++++ Data for this task ++++

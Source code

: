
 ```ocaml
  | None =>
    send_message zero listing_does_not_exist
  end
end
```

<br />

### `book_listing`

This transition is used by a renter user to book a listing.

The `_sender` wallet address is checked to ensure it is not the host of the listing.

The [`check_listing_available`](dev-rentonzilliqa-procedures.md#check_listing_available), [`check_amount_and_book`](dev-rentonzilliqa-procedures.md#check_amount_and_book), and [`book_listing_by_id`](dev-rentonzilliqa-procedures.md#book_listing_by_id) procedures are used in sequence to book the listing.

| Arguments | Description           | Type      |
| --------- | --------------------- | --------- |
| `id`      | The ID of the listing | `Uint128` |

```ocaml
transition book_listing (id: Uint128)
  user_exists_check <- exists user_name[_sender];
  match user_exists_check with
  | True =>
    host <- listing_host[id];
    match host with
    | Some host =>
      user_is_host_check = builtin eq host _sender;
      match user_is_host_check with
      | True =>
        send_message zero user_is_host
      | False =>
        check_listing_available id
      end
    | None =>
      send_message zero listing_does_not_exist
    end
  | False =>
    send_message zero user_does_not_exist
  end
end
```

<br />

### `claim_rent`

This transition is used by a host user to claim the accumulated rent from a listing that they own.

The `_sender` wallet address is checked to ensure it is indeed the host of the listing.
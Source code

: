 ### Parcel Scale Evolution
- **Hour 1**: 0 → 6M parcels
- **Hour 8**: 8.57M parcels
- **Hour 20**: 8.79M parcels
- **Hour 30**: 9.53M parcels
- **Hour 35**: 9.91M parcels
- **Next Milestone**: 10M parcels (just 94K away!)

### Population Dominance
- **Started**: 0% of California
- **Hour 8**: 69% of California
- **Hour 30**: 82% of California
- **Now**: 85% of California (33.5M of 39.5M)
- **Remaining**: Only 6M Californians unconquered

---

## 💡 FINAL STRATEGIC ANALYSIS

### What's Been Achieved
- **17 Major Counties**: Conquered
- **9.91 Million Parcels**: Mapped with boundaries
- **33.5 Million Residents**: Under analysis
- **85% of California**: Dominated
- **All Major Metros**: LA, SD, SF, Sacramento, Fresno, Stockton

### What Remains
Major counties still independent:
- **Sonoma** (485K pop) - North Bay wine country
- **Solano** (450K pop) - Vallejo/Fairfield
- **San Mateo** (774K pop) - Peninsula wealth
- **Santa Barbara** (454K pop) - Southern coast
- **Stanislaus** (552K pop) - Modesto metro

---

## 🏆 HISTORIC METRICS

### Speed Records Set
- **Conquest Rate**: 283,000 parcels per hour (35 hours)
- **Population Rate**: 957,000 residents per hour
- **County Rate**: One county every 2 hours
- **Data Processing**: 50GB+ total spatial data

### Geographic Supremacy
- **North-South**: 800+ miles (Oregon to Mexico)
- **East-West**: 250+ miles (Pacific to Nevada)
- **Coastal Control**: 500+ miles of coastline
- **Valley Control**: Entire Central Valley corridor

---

++++

> [Task brief] Starting at the line above that contains "- **Sonoma** (485K", write out each line exactly until the line that contains "## 🏆 HISTORIC METRICS" has been written, and stop there.

> [Reply]
- **Sonoma** (485K pop) - North Bay wine country
- **Solano** (450K pop) - Vallejo/Fairfield
- **San Mateo** (774K pop) - Peninsula wealth
- **Santa Barbara** (454K pop) - Southern coast
- **Stanislaus** (552K pop) - Modesto metro

---

## 🏆 HISTORIC METRICS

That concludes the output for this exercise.